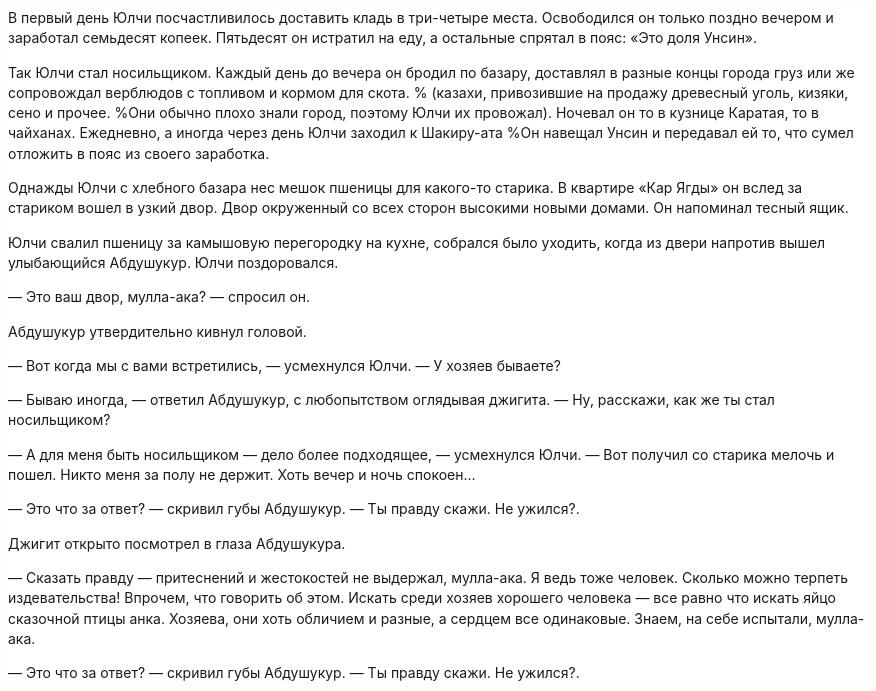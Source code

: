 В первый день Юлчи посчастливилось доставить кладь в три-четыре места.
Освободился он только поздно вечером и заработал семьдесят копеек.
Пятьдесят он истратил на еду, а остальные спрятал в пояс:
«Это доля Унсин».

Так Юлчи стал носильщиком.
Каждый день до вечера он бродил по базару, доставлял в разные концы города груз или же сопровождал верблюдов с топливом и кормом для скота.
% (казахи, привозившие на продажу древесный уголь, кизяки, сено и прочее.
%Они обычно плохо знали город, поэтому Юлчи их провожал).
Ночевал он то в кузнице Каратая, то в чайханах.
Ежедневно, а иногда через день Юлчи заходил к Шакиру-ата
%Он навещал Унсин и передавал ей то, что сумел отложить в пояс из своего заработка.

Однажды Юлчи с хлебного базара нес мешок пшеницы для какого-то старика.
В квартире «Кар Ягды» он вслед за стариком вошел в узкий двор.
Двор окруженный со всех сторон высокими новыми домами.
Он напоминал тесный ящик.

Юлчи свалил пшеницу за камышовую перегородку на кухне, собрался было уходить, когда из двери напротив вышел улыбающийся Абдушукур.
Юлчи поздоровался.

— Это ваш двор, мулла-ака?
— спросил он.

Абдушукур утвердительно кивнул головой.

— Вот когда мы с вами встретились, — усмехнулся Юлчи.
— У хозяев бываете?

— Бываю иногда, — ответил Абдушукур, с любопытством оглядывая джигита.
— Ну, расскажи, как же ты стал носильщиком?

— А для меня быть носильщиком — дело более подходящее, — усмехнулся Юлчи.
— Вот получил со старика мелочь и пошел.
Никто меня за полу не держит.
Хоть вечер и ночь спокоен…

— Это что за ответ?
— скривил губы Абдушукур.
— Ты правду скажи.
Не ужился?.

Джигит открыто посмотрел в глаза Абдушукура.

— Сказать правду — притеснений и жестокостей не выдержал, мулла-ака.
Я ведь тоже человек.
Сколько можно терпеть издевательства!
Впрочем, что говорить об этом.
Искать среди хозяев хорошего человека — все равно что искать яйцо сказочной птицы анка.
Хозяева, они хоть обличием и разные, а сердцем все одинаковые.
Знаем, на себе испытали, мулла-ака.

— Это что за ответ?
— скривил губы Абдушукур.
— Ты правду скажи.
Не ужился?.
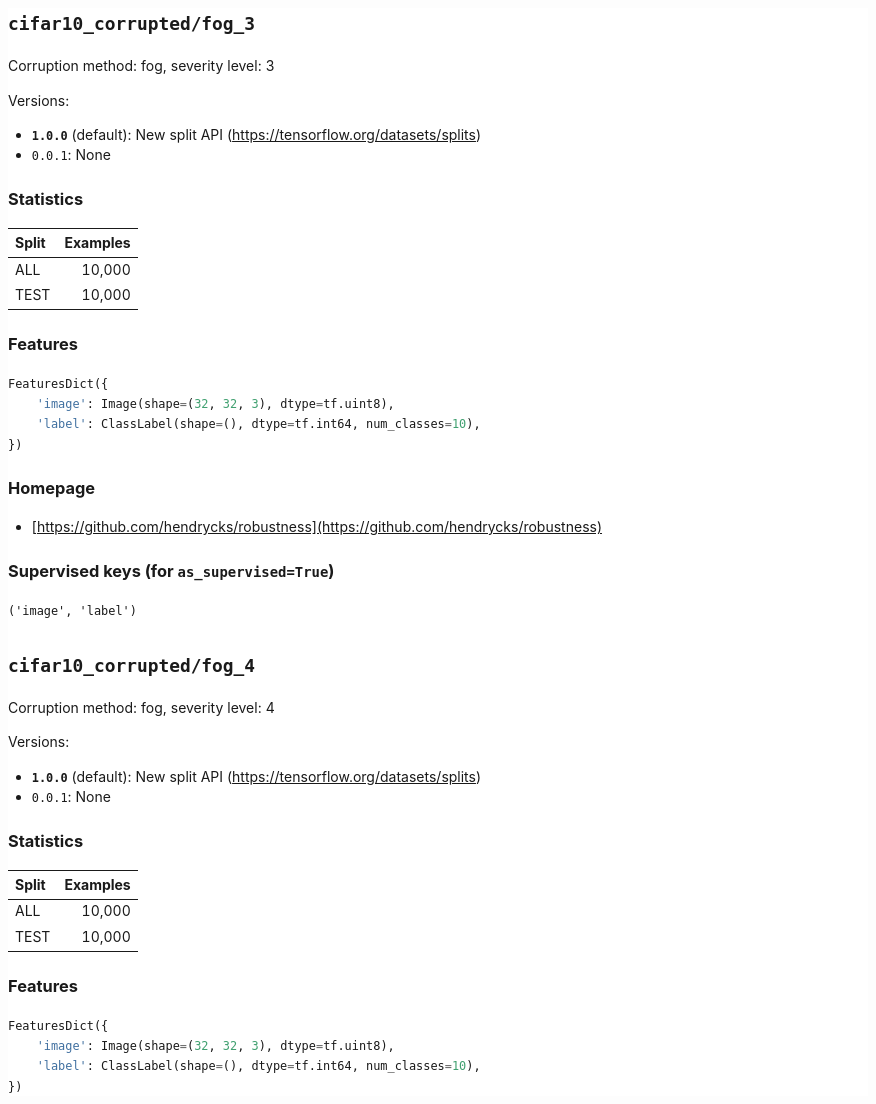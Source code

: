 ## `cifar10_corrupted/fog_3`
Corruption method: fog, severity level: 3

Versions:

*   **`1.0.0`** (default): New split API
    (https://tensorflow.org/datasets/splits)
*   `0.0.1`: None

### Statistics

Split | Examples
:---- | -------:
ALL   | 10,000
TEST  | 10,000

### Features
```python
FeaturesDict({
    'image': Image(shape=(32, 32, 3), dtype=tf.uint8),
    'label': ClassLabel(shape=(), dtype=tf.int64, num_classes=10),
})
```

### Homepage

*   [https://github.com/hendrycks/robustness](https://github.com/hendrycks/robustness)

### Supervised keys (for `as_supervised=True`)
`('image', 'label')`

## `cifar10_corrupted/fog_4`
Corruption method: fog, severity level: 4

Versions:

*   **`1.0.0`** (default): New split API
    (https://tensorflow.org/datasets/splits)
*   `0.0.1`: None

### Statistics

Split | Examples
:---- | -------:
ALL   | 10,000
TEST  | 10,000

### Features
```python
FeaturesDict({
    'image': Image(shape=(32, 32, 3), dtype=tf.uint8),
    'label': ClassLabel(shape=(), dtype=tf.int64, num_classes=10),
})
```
........
What is being asked> Read through the records above and copy the lines that contain "Corruption".

Output for this exercise>
Corruption method: fog, severity level: 3
Corruption method: fog, severity level: 4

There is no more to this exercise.